Picchiata, presa a calci e pugni dal fidanzato, proprio sotto la croce nel boschetto di Sant’Angelo in Vado in cui 48 ore dopo Ismaele Lulli sarebbe stato legato e barbaramente sgozzato. Lo ha raccontato Ambera Sariji agli inquirenti durante un interrogatorio di quasi 6 ore nelle quali, oltre ai numerosi elementi utili alle indagini, ha fornito anche molti dettagli sull’aggressione subita, confessando di avere avuto un rapporto sessuale con il fidanzato lì, sul luogo in cui Ismaele sarebbe stato trucidato.

La ragazza che indirettamente ha fatto scattare la gelosia di Meta Igli, il 20enne albanese reo confesso dell’omicidio del 17enne di Pesaro, secondo gli inquirenti sarebbe stata a sua volta ‘vittima’ della folle violenza del giovane.
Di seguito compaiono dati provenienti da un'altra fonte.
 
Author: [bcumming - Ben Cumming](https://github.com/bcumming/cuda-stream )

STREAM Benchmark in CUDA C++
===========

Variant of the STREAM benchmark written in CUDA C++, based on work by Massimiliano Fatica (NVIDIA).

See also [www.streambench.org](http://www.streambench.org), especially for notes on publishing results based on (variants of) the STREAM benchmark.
Ambera non è indagata: è entrata in caserma per essere sentita come “testimone informato sui fatti”, e tale ne è uscita. Le sue parole hanno infatti convinto il gip Egidio De Leone e il pm Irene Lilliu, i quali le avrebbero creduto quando ha dichiarato di essere stata all’oscuro del piano omicida di Igli, e di avere, sì, inviato ad Ismaele l’sms-trappola che lo ha portato alla morte, ma solo perché sperava che lui e il fidanzato si incontrassero “per chiarirsi una volta per tutte”.